I was discussing this with a friend and she made me remember those old visions of hers that showed her Princess Tasha making the statue of Sun Bao and of her marrying some Chinese slave which we now know is Faateh at the moment. All three of them have a major role in Malaysia’s history, like I predicted thank you very much. Taliya is Tasha Pesona, Adam, shockingly, is the author of the major history textbooks kids of the 21st century read and Faateh is the man she’s going to marry. Probably. You know, since we’re very forcefully told every time how tawaana and mazboot looking Faateh is, I wonder or wish why he wasn’t written to be a few years younger? Like maybe 40? 38? Successful politicians can be that young. Exhibit One and Only:
Faateh, incidentally, reminds me of this guy and the fact that he is nearly 50 freaks me out. But I guess you can be that smart and strong at 50 too, Idk. I’m just used to every hero being young. Count on Nemrah Ahmed to break tradition. Khair.

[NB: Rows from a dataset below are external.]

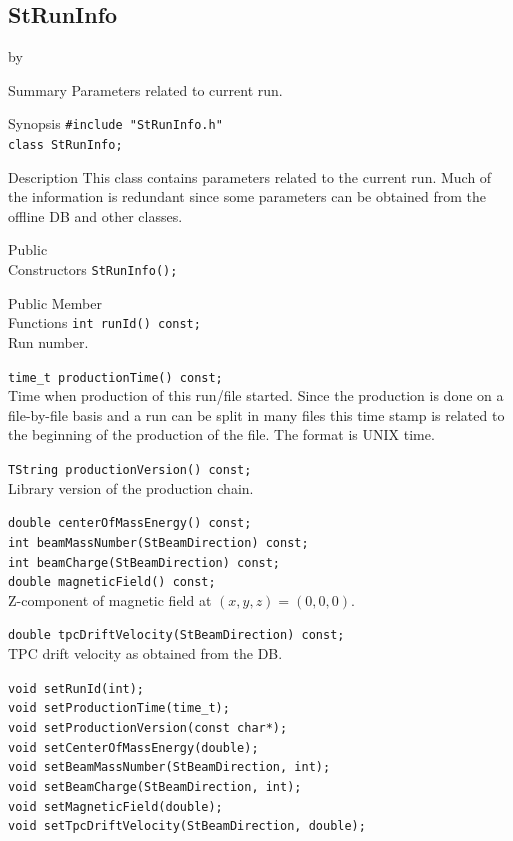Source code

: \documentclass[twoside]{article}
\newcommand{\entrylabel}[1]{\mbox{\textbf{{#1}}}\hfil}%
\newenvironment{entry}
{\begin{list}{}%
    {\renewcommand{\makelabel}{\entrylabel}%
     \setlength{\labelwidth}{90pt}%
     \setlength{\leftmargin}{\labelwidth}
     \advance\leftmargin by \labelsep%
      }%
    }%
  {\end{list}}
\newcommand{\Entrylabel}[1]%
{\raisebox{0pt}[1ex][0pt]{\makebox[\labelwidth][l]%
    {\parbox[t]{\labelwidth}{\hspace{0pt}\textbf{{#1}}}}}}
\newenvironment{Entry}%
{\renewcommand{\entrylabel}{\Entrylabel}\begin{entry}}%
  {\end{entry}}
\begin{document}
\subsection{StRunInfo}
\label{sec:StRunInfo}
\begin{Entry}
\item[Summary]
    Parameters related to current run.
\item[Synopsis]
    \verb+#include "StRunInfo.h"+\\
    \verb+class StRunInfo;+\\
\item[Description]
    This class contains parameters related to the current run.
    Much of the information is redundant since some parameters
    can be obtained from the offline DB and other classes.
        
\item[Public\\ Constructors]
    \verb+StRunInfo();+\\
    
\item[Public Member\\ Functions]
    \verb+int runId() const;+\\
    Run number.
    
    \verb+time_t productionTime() const;+\\
    Time when production of this run/file started. Since the
    production is done on a file-by-file basis and a run can be split
    in many files this time stamp is related to the beginning of the
    production of the file. The format is UNIX time.
    
    \verb+TString productionVersion() const;+\\
    Library version of the production chain.
    
    \verb+double centerOfMassEnergy() const;+\\
    \verb+int beamMassNumber(StBeamDirection) const;+\\
    \verb+int beamCharge(StBeamDirection) const;+\\
    \verb+double magneticField() const;+\\
    Z-component of magnetic field at $(x,y,z)=(0,0,0)$.
    
    \verb+double tpcDriftVelocity(StBeamDirection) const;+\\
    TPC drift velocity as obtained from the DB.
    
    \verb+void setRunId(int);+\\
    \verb+void setProductionTime(time_t);+\\
    \verb+void setProductionVersion(const char*);+\\
    \verb+void setCenterOfMassEnergy(double);+\\
    \verb+void setBeamMassNumber(StBeamDirection, int);+\\
    \verb+void setBeamCharge(StBeamDirection, int);+\\
    \verb+void setMagneticField(double);+\\
    \verb+void setTpcDriftVelocity(StBeamDirection, double);+\\
\end{Entry}
\clearpage
\end{document}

The film-esque sequences are a fixture now. I should probably stop picking them out. This particular one was well-written, the message about positivity resonated with me and the Faateh/Tasha struggles in the background worked with the monologue. What didn’t resonate with me is the fact that Taliya Madam learned all of those 3487529384289 skills within 4 weeks. Talented, my butt. This is literally impossible and unbelievable. An overachieving, perfect-at-everything, cat-ninja na ho to.
And then there is Mr. Raamzal with his positive approach to everything. He recovers so fast it is inhuman. It’s one of the reasons I don’t like him. He repeatedly climbs past the relatability scale. It’s annoying as SHIT. The world would be ending and he’d be like:
But, I will give credit to Nemrah Ahmed for trying to send an important message to everyone. I guess with things like these to be taught, there has to be a certain amount of suspension of belief. Plus, this is fiction. If they can travel in time, they can be Mary Sue and Gary Stu a hundred percent. Truth is, I appreciate the messages, I really do.
And if I look at it rationally, he is a leader and leaders aren’t like ordinary people, they are special so I shouldn’t be worried about him not being relatable. It’s like I understand but don’t want to understand. Ugh.
I fully expect Taliya to be pissing people off left and right and to be at the top in no time. I also suspect her father will turn against her but that’s to be seen. Fateh and Taliya will make a dynamic pair (if that ever comes to pass), albeit an unconventional one.
I also hope to read more about the fantasy side of things which was almost entirely missing in this episode except for the vision about the treasure. Where do these time travelers come from? What mysterious treasure is this? The intrigue is real.